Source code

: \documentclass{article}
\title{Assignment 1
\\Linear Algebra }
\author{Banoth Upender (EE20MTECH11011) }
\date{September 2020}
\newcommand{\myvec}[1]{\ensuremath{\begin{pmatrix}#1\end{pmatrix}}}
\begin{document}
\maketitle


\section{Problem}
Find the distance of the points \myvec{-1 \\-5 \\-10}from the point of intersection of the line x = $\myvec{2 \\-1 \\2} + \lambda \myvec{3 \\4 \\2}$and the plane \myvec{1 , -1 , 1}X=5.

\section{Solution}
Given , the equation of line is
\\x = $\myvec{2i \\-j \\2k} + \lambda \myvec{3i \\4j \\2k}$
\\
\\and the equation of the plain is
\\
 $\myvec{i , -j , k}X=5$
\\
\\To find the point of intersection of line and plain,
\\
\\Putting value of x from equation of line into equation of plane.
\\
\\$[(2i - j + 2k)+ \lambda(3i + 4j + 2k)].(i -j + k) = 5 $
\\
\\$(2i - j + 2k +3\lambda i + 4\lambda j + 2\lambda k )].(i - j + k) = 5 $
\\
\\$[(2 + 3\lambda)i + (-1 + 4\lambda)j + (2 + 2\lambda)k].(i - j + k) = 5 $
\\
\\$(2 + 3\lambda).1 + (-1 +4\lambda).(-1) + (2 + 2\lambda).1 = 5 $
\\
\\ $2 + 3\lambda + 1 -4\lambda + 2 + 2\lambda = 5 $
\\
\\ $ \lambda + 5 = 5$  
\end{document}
▬▬▬▬▬▬▬▬▬▬
**The task**
Extract each line from the listing above, please, and repeat it exactly.

**Exercise output**
Source code

: \documentclass{article}
\title{Assignment 1
\\Linear Algebra }
\author{Banoth Upender (EE20MTECH11011) }
\date{September 2020}
\newcommand{\myvec}[1]{\ensuremath{\begin{pmatrix}#1\end{pmatrix}}}
\begin{document}
\maketitle


\section{Problem}
Find the distance of the points \myvec{-1 \\-5 \\-10}from the point of intersection of the line x = $\myvec{2 \\-1 \\2} + \lambda \myvec{3 \\4 \\2}$and the plane \myvec{1 , -1 , 1}X=5.

\section{Solution}
Given , the equation of line is
\\x = $\myvec{2i \\-j \\2k} + \lambda \myvec{3i \\4j \\2k}$
\\
\\and the equation of the plain is
\\
 $\myvec{i , -j , k}X=5$
\\
\\To find the point of intersection of line and plain,
\\
\\Putting value of x from equation of line into equation of plane.
\\
\\$[(2i - j + 2k)+ \lambda(3i + 4j + 2k)].(i -j + k) = 5 $
\\
\\$(2i - j + 2k +3\lambda i + 4\lambda j + 2\lambda k )].(i - j + k) = 5 $
\\
\\$[(2 + 3\lambda)i + (-1 + 4\lambda)j + (2 + 2\lambda)k].(i - j + k) = 5 $
\\
\\$(2 + 3\lambda).1 + (-1 +4\lambda).(-1) + (2 + 2\lambda).1 = 5 $
\\
\\ $2 + 3\lambda + 1 -4\lambda + 2 + 2\lambda = 5 $
\\
\\ $ \lambda + 5 = 5$  
\end{document}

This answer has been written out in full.